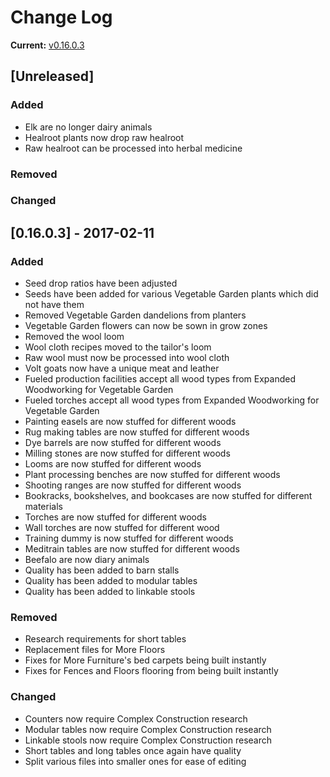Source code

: # Change Log

**Current:** [v0.16.0.3](https://github.com/Qwynn/PlusPlusAddon/releases/tag/v0.16.0.3)

## [Unreleased]
### Added
- Elk are no longer dairy animals
- Healroot plants now drop raw healroot
- Raw healroot can be processed into herbal medicine

### Removed


### Changed


## [0.16.0.3] - 2017-02-11
### Added
- Seed drop ratios have been adjusted
- Seeds have been added for various Vegetable Garden plants which did not have them
- Removed Vegetable Garden dandelions from planters
- Vegetable Garden flowers can now be sown in grow zones
- Removed the wool loom
- Wool cloth recipes moved to the tailor's loom
- Raw wool must now be processed into wool cloth
- Volt goats now have a unique meat and leather
- Fueled production facilities accept all wood types from Expanded Woodworking for Vegetable Garden
- Fueled torches accept all wood types from Expanded Woodworking for Vegetable Garden
- Painting easels are now stuffed for different woods
- Rug making tables are now stuffed for different woods
- Dye barrels are now stuffed for different woods
- Milling stones are now stuffed for different woods
- Looms are now stuffed for different woods
- Plant processing benches are now stuffed for different woods
- Shooting ranges are now stuffed for different woods
- Bookracks, bookshelves, and bookcases are now stuffed for different materials
- Torches are now stuffed for different woods
- Wall torches are now stuffed for different wood
- Training dummy is now stuffed for different woods
- Meditrain tables are now stuffed for different woods
- Beefalo are now diary animals
- Quality has been added to barn stalls
- Quality has been added to modular tables
- Quality has been added to linkable stools

### Removed
- Research requirements for short tables
- Replacement files for More Floors
- Fixes for More Furniture's bed carpets being built instantly
- Fixes for Fences and Floors flooring from being built instantly

### Changed
- Counters now require Complex Construction research
- Modular tables now require Complex Construction research
- Linkable stools now require Complex Construction research
- Short tables and long tables once again have quality
- Split various files into smaller ones for ease of editing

# Work instruction
In the entries above, count the lines that include "Construction" and write nothing but that number.

# Written solution
3